Bruno non conosce la parola “ebreo” finché Shmuel non gli dice di esserlo, ma non gli spiega cos’è, dando per scontato che lo sapesse.
Noi siamo ebrei?» Gretel spalancò la bocca come se avesse appena ricevuto uno schiaffo. «No, Bruno» disse. «No, senza ombra di dubbio. E non dirlo neanche per scherzo.» «Ma perché no? Cosa siamo, allora?» «Siamo…» cominciò Gretel, ma dovette interrompersi per rifletterci. «Noi siamo…» ripeté, ma non era sicura di quale fosse la risposta a quella domanda. «Oh, insomma, noi non siamo ebrei» disse alla fine, pur sapendo che questa era una risposta insoddisfacente. «Ho capito che non lo siamo» disse Bruno scontento. «Ti sto chiedendo cosa siamo se non siamo ebrei.» «Siamo il contrario» rispose Gretel d’impulso, e si sentì soddisfatta per la risposta. «Sì, è proprio così. Siamo il contrario.»

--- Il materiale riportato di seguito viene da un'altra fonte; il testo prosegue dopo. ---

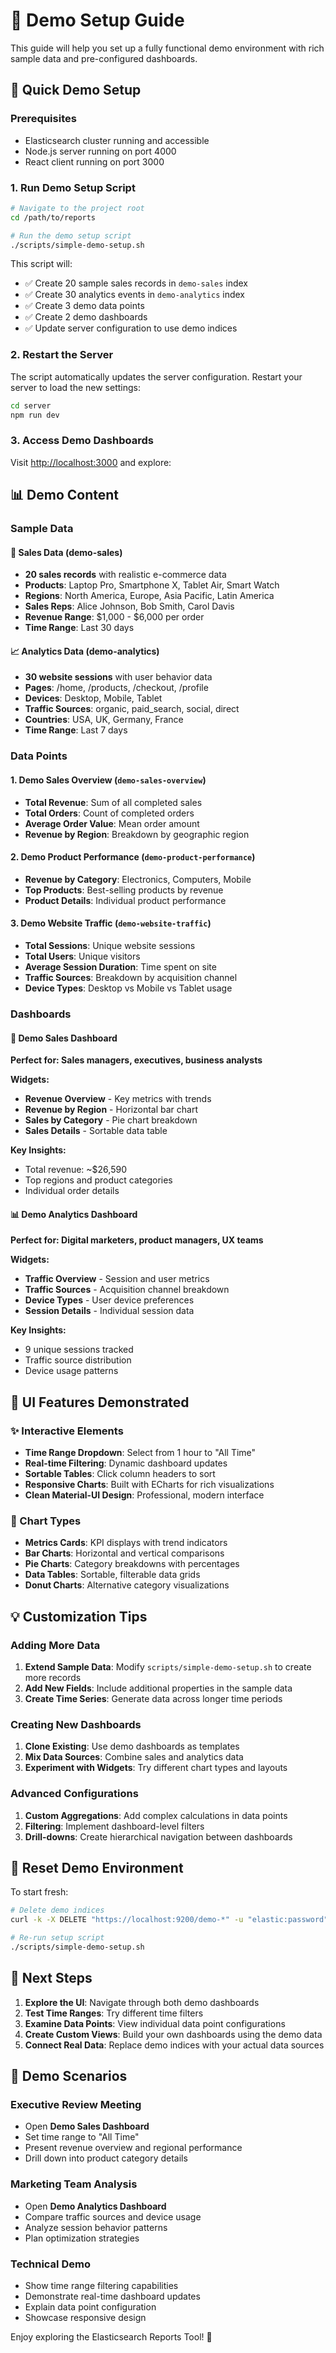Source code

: # 🎯 Demo Setup Guide

This guide will help you set up a fully functional demo environment with rich sample data and pre-configured dashboards.

## 🚀 Quick Demo Setup

### Prerequisites
- Elasticsearch cluster running and accessible
- Node.js server running on port 4000
- React client running on port 3000

### 1. Run Demo Setup Script

```bash
# Navigate to the project root
cd /path/to/reports

# Run the demo setup script
./scripts/simple-demo-setup.sh
```

This script will:
- ✅ Create 20 sample sales records in `demo-sales` index
- ✅ Create 30 analytics events in `demo-analytics` index
- ✅ Create 3 demo data points
- ✅ Create 2 demo dashboards
- ✅ Update server configuration to use demo indices

### 2. Restart the Server

The script automatically updates the server configuration. Restart your server to load the new settings:

```bash
cd server
npm run dev
```

### 3. Access Demo Dashboards

Visit [http://localhost:3000](http://localhost:3000) and explore:

## 📊 Demo Content

### Sample Data

#### 🛒 Sales Data (demo-sales)
- **20 sales records** with realistic e-commerce data
- **Products**: Laptop Pro, Smartphone X, Tablet Air, Smart Watch
- **Regions**: North America, Europe, Asia Pacific, Latin America  
- **Sales Reps**: Alice Johnson, Bob Smith, Carol Davis
- **Revenue Range**: $1,000 - $6,000 per order
- **Time Range**: Last 30 days

#### 📈 Analytics Data (demo-analytics)
- **30 website sessions** with user behavior data
- **Pages**: /home, /products, /checkout, /profile
- **Devices**: Desktop, Mobile, Tablet
- **Traffic Sources**: organic, paid_search, social, direct
- **Countries**: USA, UK, Germany, France
- **Time Range**: Last 7 days

### Data Points

#### 1. Demo Sales Overview (`demo-sales-overview`)
- **Total Revenue**: Sum of all completed sales
- **Total Orders**: Count of completed orders
- **Average Order Value**: Mean order amount
- **Revenue by Region**: Breakdown by geographic region

#### 2. Demo Product Performance (`demo-product-performance`)
- **Revenue by Category**: Electronics, Computers, Mobile
- **Top Products**: Best-selling products by revenue
- **Product Details**: Individual product performance

#### 3. Demo Website Traffic (`demo-website-traffic`)
- **Total Sessions**: Unique website sessions
- **Total Users**: Unique visitors
- **Average Session Duration**: Time spent on site
- **Traffic Sources**: Breakdown by acquisition channel
- **Device Types**: Desktop vs Mobile vs Tablet usage

### Dashboards

#### 🎯 Demo Sales Dashboard
**Perfect for: Sales managers, executives, business analysts**

**Widgets:**
- **Revenue Overview** - Key metrics with trends
- **Revenue by Region** - Horizontal bar chart
- **Sales by Category** - Pie chart breakdown  
- **Sales Details** - Sortable data table

**Key Insights:**
- Total revenue: ~$26,590
- Top regions and product categories
- Individual order details

#### 📊 Demo Analytics Dashboard  
**Perfect for: Digital marketers, product managers, UX teams**

**Widgets:**
- **Traffic Overview** - Session and user metrics
- **Traffic Sources** - Acquisition channel breakdown
- **Device Types** - User device preferences
- **Session Details** - Individual session data

**Key Insights:**
- 9 unique sessions tracked
- Traffic source distribution
- Device usage patterns

## 🎨 UI Features Demonstrated

### ✨ Interactive Elements
- **Time Range Dropdown**: Select from 1 hour to "All Time"
- **Real-time Filtering**: Dynamic dashboard updates
- **Sortable Tables**: Click column headers to sort
- **Responsive Charts**: Built with ECharts for rich visualizations
- **Clean Material-UI Design**: Professional, modern interface

### 🔧 Chart Types
- **Metrics Cards**: KPI displays with trend indicators
- **Bar Charts**: Horizontal and vertical comparisons
- **Pie Charts**: Category breakdowns with percentages
- **Data Tables**: Sortable, filterable data grids
- **Donut Charts**: Alternative category visualizations

## 💡 Customization Tips

### Adding More Data
1. **Extend Sample Data**: Modify `scripts/simple-demo-setup.sh` to create more records
2. **Add New Fields**: Include additional properties in the sample data
3. **Create Time Series**: Generate data across longer time periods

### Creating New Dashboards
1. **Clone Existing**: Use demo dashboards as templates
2. **Mix Data Sources**: Combine sales and analytics data
3. **Experiment with Widgets**: Try different chart types and layouts

### Advanced Configurations
1. **Custom Aggregations**: Add complex calculations in data points
2. **Filtering**: Implement dashboard-level filters
3. **Drill-downs**: Create hierarchical navigation between dashboards

## 🔄 Reset Demo Environment

To start fresh:

```bash
# Delete demo indices
curl -k -X DELETE "https://localhost:9200/demo-*" -u "elastic:password"

# Re-run setup script
./scripts/simple-demo-setup.sh
```

## 🎉 Next Steps

1. **Explore the UI**: Navigate through both demo dashboards
2. **Test Time Ranges**: Try different time filters
3. **Examine Data Points**: View individual data point configurations
4. **Create Custom Views**: Build your own dashboards using the demo data
5. **Connect Real Data**: Replace demo indices with your actual data sources

## 💬 Demo Scenarios

### Executive Review Meeting
- Open **Demo Sales Dashboard**
- Set time range to "All Time"
- Present revenue overview and regional performance
- Drill down into product category details

### Marketing Team Analysis  
- Open **Demo Analytics Dashboard**
- Compare traffic sources and device usage
- Analyze session behavior patterns
- Plan optimization strategies

### Technical Demo
- Show time range filtering capabilities
- Demonstrate real-time dashboard updates
- Explain data point configuration
- Showcase responsive design

Enjoy exploring the Elasticsearch Reports Tool! 🚀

Da questo libro è stato tratto anche un film, che io però non ho ancora visto è mia abitudine, almeno quando possibile leggere prima i libri e solo dopo vedere i film, un po’ perché così riesco a immaginare i personaggi a modo mio e un po’ perché non voglio sapere come finirà la storia ancora prima di leggerla.
Voi cosa ne pensate siete d’accordo con me o guardate i film prima?
Avete letto il libro o visto il film, se sì cosa vi ha lasciato?
Personalmente, questo romanzo mi ha lasciato una profonda tristezza, sono rimasta colpita dall’innocenza del protagonista e mi sono affezionata a lui fin dall’inizio.
Autore: John Boyne
John Boyne (Dublino, 30 aprile 1971) è uno scrittore irlandese.
Dopo aver studiato presso il Trinity College di Dublino, ha frequentato il corso di Scrittura , all’Università dell’East Anglia dove ha guadagnato il premio Curtis Brown; ma già ai tempi del college era riuscito a far pubblicare i suoi lavori.
John Boyne ha scritto vari romanzi, sia per un pubblico adulto che per ragazzi, ed un certo numero di racconti che sono stati pubblicati in varie antologie o trasmesse alla radio o in televisione. Il suo romanzo più conosciuto, Il bambino con il pigiama a righe, è stato al primo posto nella New York Times Best Seller List ed ha venduto più di 5 milioni di copie in tutto il mondo; da esso è stato tratto un omonimo film nel 2008.
Un altro suo romanzo di successo è La casa dei fantasmi, scritto nel 2013 e pubblicato nel 2015 in Italia dall’editore Rizzoli, nella traduzione di Beatrice Masini.